Brock Gap (variant Brock's Gap) is a natural pass across Shades Mountain in Hoover, Alabama, most notable as being the location used by the South & North Railroad (S&N) to reach the Birmingham area in the late 19th century from the mineral deposits to the south, spurring economic development in the area.

==Geographic description==
Brock Gap is located at an elevation of 518 ft above mean sea level. The surrounding Shades Mountain is over 700 feet in elevation.

==Historical rail use==
In 1858, the state of Alabama tasked John Milner to survey a route across Shades Mountain for the S&N Railroad. The S&N was intended to connect the mineral resources south of Shades Mountain (coal, limestone, and iron ore) with the developing industries in the area of Jones Valley that would become Birmingham around the junction of the S&N Railroad and the Alabama and Chattanooga Railroad.

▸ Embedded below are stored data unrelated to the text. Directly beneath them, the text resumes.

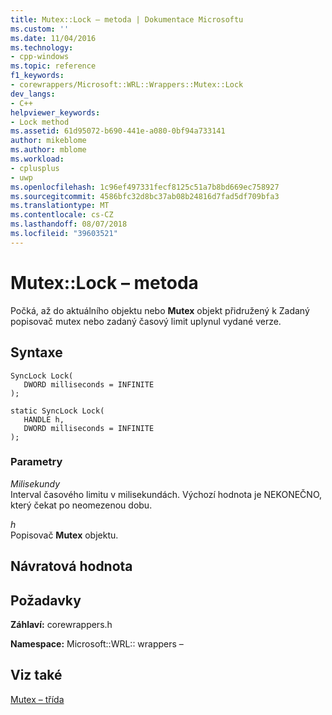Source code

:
 ```yaml
---
title: Mutex::Lock – metoda | Dokumentace Microsoftu
ms.custom: ''
ms.date: 11/04/2016
ms.technology:
- cpp-windows
ms.topic: reference
f1_keywords:
- corewrappers/Microsoft::WRL::Wrappers::Mutex::Lock
dev_langs:
- C++
helpviewer_keywords:
- Lock method
ms.assetid: 61d95072-b690-441e-a080-0bf94a733141
author: mikeblome
ms.author: mblome
ms.workload:
- cplusplus
- uwp
ms.openlocfilehash: 1c96ef497331fecf8125c51a7b8bd669ec758927
ms.sourcegitcommit: 4586bfc32d8bc37ab08b24816d7fad5df709bfa3
ms.translationtype: MT
ms.contentlocale: cs-CZ
ms.lasthandoff: 08/07/2018
ms.locfileid: "39603521"
---
```

# <a name="mutexlock-method"></a>Mutex::Lock – metoda
Počká, až do aktuálního objektu nebo **Mutex** objekt přidružený k Zadaný popisovač mutex nebo zadaný časový limit uplynul vydané verze.  
  
## <a name="syntax"></a>Syntaxe  
  
```  
SyncLock Lock(  
   DWORD milliseconds = INFINITE  
);  
  
static SyncLock Lock(  
   HANDLE h,  
   DWORD milliseconds = INFINITE  
);  
```  
  
### <a name="parameters"></a>Parametry  
 *Milisekundy*  
 Interval časového limitu v milisekundách. Výchozí hodnota je NEKONEČNO, který čekat po neomezenou dobu.  
  
 *h*  
 Popisovač **Mutex** objektu.  
  
## <a name="return-value"></a>Návratová hodnota  
  
## <a name="requirements"></a>Požadavky  
 **Záhlaví:** corewrappers.h  
  
 **Namespace:** Microsoft::WRL:: wrappers –
 
 ## <a name="see-also"></a>Viz také
 [Mutex – třída](../windows/mutex-class1.md)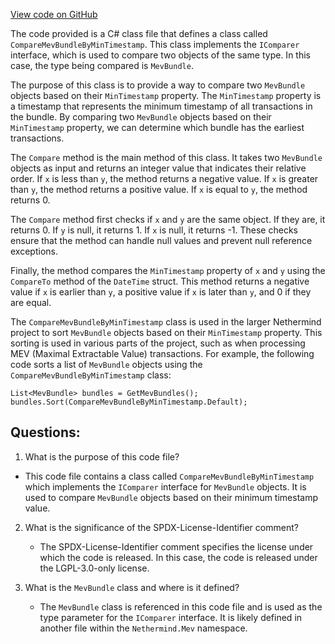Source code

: [View code on GitHub](https://github.com/NethermindEth/nethermind/src/Nethermind/Nethermind.Mev/Source/CompareMevBundleByMinTimestamp.cs)

The code provided is a C# class file that defines a class called `CompareMevBundleByMinTimestamp`. This class implements the `IComparer` interface, which is used to compare two objects of the same type. In this case, the type being compared is `MevBundle`.

The purpose of this class is to provide a way to compare two `MevBundle` objects based on their `MinTimestamp` property. The `MinTimestamp` property is a timestamp that represents the minimum timestamp of all transactions in the bundle. By comparing two `MevBundle` objects based on their `MinTimestamp` property, we can determine which bundle has the earliest transactions.

The `Compare` method is the main method of this class. It takes two `MevBundle` objects as input and returns an integer value that indicates their relative order. If `x` is less than `y`, the method returns a negative value. If `x` is greater than `y`, the method returns a positive value. If `x` is equal to `y`, the method returns 0.

The `Compare` method first checks if `x` and `y` are the same object. If they are, it returns 0. If `y` is null, it returns 1. If `x` is null, it returns -1. These checks ensure that the method can handle null values and prevent null reference exceptions.

Finally, the method compares the `MinTimestamp` property of `x` and `y` using the `CompareTo` method of the `DateTime` struct. This method returns a negative value if `x` is earlier than `y`, a positive value if `x` is later than `y`, and 0 if they are equal.

The `CompareMevBundleByMinTimestamp` class is used in the larger Nethermind project to sort `MevBundle` objects based on their `MinTimestamp` property. This sorting is used in various parts of the project, such as when processing MEV (Maximal Extractable Value) transactions. For example, the following code sorts a list of `MevBundle` objects using the `CompareMevBundleByMinTimestamp` class:

```
List<MevBundle> bundles = GetMevBundles();
bundles.Sort(CompareMevBundleByMinTimestamp.Default);
```
## Questions: 
 1. What is the purpose of this code file?
   - This code file contains a class called `CompareMevBundleByMinTimestamp` which implements the `IComparer` interface for `MevBundle` objects. It is used to compare `MevBundle` objects based on their minimum timestamp value.

2. What is the significance of the SPDX-License-Identifier comment?
   - The SPDX-License-Identifier comment specifies the license under which the code is released. In this case, the code is released under the LGPL-3.0-only license.

3. What is the `MevBundle` class and where is it defined?
   - The `MevBundle` class is referenced in this code file and is used as the type parameter for the `IComparer` interface. It is likely defined in another file within the `Nethermind.Mev` namespace.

Brock Gap was selected and the rail line north was constructed between 1858 and 1871, interrupted by the Civil War. At Brock Gap, workers used nitroglycerin to blast a cut 75 feet deep through limestone bedrock.

==Current rail use==
Today, the 19th century cut is actively used by the CSX Lineville Subdivision, made up of part of the former Atlanta, Birmingham and Atlantic Railway, in its route from Birmingham to Atlanta, Georgia and Florida via Manchester, Georgia. The direct successor of the S&N Railroad, the CSX S&NA South Subdivision, is carried through a more recently constructed tunnel slightly east of the 19th century cut.